#### [TASK DIRECTIONS]
Please start at the first line of the records beneath and quote each line exactly, ending with the line containing "- [HashNode](https://hashnode.com/n/javascript)".

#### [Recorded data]
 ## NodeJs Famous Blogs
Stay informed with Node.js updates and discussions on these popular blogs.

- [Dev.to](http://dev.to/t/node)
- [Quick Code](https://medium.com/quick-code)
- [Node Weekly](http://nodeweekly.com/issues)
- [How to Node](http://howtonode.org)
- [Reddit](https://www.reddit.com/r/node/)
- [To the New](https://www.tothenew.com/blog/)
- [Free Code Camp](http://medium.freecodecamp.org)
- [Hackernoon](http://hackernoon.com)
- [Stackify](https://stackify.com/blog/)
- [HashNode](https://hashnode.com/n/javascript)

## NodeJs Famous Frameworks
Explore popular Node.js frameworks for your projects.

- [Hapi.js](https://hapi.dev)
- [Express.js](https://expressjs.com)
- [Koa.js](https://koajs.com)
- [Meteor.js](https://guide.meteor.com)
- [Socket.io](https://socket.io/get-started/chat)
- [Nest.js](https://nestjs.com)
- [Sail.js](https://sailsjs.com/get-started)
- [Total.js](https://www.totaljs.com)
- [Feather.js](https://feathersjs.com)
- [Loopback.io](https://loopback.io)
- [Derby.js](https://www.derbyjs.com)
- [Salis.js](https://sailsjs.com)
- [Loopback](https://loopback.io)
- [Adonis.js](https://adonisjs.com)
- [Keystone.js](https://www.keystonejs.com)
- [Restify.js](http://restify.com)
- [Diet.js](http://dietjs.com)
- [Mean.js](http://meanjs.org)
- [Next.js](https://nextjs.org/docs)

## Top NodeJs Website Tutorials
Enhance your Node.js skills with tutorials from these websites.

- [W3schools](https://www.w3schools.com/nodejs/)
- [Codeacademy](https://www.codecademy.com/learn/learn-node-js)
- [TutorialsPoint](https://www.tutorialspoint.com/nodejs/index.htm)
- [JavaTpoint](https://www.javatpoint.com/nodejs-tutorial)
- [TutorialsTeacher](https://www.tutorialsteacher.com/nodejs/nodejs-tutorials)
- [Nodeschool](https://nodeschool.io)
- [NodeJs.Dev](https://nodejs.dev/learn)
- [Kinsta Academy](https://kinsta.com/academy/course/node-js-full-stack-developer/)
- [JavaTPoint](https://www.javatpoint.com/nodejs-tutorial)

#### [EXERCISE SOLUTION]
 ## NodeJs Famous Blogs
Stay informed with Node.js updates and discussions on these popular blogs.

- [Dev.to](http://dev.to/t/node)
- [Quick Code](https://medium.com/quick-code)
- [Node Weekly](http://nodeweekly.com/issues)
- [How to Node](http://howtonode.org)
- [Reddit](https://www.reddit.com/r/node/)
- [To the New](https://www.tothenew.com/blog/)
- [Free Code Camp](http://medium.freecodecamp.org)
- [Hackernoon](http://hackernoon.com)
- [Stackify](https://stackify.com/blog/)
- [HashNode](https://hashnode.com/n/javascript)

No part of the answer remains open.